Medal of Honor for Having Witnessed the Execution of a Catalan National

The document awarding
the Medal of Honor
The Spanish city of Melilla will award Ramon Antón Mota the Medal of Honor of the Local Police, of which he is the former head. Among the merits for this award, the City Council names that he witnessed “the last execution in Spain, that of Puig Antich, which he attended as a representative of the Government.”

Salvador Puig Antich (Barcelona, May 30, 1948 – March 2, 1974), was a Catalan revolutionary active during the 1960s. He was executed by the Francoist regime after being tried by a military tribunal and found guilty of the death of a Guardia Civil policeman. His execution by garrote became very unpopular at the time. The Catalan painter Antoni Tàpies made a series of lithographs called Assassins and displayed them in the Galerie Maeght in Paris, in honour of Puig Antich's memory. Several books and a film explain his life.

According to current Spanish law, Franco's 40 year long dictatorship was legal, and so were all the crimes commited under the regime. This trial, for example, cannot be reviewed, nor can the sentence be annulled.
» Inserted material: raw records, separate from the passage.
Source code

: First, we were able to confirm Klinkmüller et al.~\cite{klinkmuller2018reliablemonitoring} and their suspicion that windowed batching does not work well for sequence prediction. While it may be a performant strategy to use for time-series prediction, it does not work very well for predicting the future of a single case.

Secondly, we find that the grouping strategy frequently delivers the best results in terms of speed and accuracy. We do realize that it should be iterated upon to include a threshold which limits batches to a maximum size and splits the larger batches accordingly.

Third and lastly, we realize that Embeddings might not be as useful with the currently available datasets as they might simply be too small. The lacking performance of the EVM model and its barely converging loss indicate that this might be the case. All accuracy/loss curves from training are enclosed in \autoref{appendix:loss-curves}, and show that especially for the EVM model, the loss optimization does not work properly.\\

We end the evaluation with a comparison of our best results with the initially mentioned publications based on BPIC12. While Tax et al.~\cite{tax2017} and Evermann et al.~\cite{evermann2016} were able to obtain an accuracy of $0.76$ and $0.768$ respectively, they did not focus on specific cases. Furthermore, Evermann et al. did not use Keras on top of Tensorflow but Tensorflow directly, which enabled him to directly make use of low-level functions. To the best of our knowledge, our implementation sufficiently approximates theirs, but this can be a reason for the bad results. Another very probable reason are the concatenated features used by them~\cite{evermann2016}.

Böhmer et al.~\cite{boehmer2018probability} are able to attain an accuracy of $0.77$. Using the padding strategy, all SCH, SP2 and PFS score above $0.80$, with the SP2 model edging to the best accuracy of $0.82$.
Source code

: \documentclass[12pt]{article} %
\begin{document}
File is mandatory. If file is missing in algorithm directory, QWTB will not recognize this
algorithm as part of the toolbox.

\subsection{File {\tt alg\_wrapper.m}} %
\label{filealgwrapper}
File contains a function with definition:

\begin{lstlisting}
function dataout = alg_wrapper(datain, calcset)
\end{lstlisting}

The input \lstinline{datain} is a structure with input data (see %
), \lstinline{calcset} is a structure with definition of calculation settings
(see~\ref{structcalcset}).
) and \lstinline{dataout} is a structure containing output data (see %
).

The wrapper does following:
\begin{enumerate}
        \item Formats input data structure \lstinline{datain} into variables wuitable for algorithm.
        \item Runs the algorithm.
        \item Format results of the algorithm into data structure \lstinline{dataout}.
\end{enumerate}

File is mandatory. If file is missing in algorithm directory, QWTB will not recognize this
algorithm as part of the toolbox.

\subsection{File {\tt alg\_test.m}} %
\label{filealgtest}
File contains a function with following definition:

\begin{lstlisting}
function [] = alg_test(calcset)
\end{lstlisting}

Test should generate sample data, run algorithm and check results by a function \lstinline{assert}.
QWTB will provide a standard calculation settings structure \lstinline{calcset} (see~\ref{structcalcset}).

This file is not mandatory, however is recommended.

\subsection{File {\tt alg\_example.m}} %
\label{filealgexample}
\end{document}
Such is also the case of the trial against democratically elected Catalan President Lluís Companys, who was captured in France by the Nazis and handed over to Franco only to be humiliated, tortured, and finally executed. Spain has never apologized to the Catalan people or to Company’s family. But these are only two examples. Thousands were murdered, tortured, and sent into exile under the fascist regime without a fair trial.

Manuel Fraga, the founder and honorific president of the Partido Popular (one of the two largest Spanish political parties, which, according to the most recent polls, is posed to win the upcoming Spanish elections) was a minister under Franco's regime from 1962 to 1969. In 1968 he said:

“Catalonia was occupied by Philip IV, occupied again by Philip V, who defeated it. It was bombed by commander Espartero [...], we occupied it in 1939 and we are willing to occupy it as many times as necessary, and for that I'd be willing to take up arms again. So, you know what you can expect: I have this gun right here to use it again.”

He also said that “Barcelona is a beautiful city, it is a shame it’s located in Catalonia.”

Moreover, Franco’s only political party, Falange Española, is still legal and active in Spain, and Franco is still the honorific mayor of many Spanish cities.

While in Germany the victims of the Nazis are treated with respect, Spain legally protects and awards Franco’s ministers and supporters.